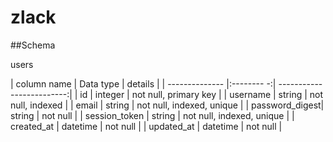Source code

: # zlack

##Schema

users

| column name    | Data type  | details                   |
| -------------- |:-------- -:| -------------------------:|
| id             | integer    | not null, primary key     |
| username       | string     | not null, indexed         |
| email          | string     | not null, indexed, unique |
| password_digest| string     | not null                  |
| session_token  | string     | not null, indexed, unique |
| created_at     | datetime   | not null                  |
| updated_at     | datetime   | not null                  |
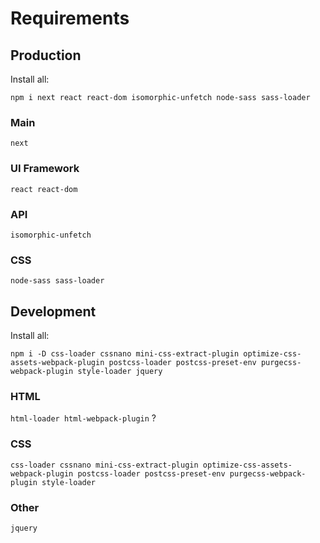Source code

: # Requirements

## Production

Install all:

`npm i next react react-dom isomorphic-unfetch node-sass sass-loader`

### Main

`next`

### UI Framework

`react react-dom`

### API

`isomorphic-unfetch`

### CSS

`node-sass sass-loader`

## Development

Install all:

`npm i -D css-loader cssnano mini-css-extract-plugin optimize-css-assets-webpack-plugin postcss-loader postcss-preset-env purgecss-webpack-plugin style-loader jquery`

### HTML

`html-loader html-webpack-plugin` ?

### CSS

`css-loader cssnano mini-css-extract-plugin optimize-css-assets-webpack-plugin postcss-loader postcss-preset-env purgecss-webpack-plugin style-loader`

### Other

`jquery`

----------

* The task:
Filter the listing above for the string "indexed" and copy every matching line.

* Your solution:
| username       | string     | not null, indexed         |
| email          | string     | not null, indexed, unique |
| session_token  | string     | not null, indexed, unique |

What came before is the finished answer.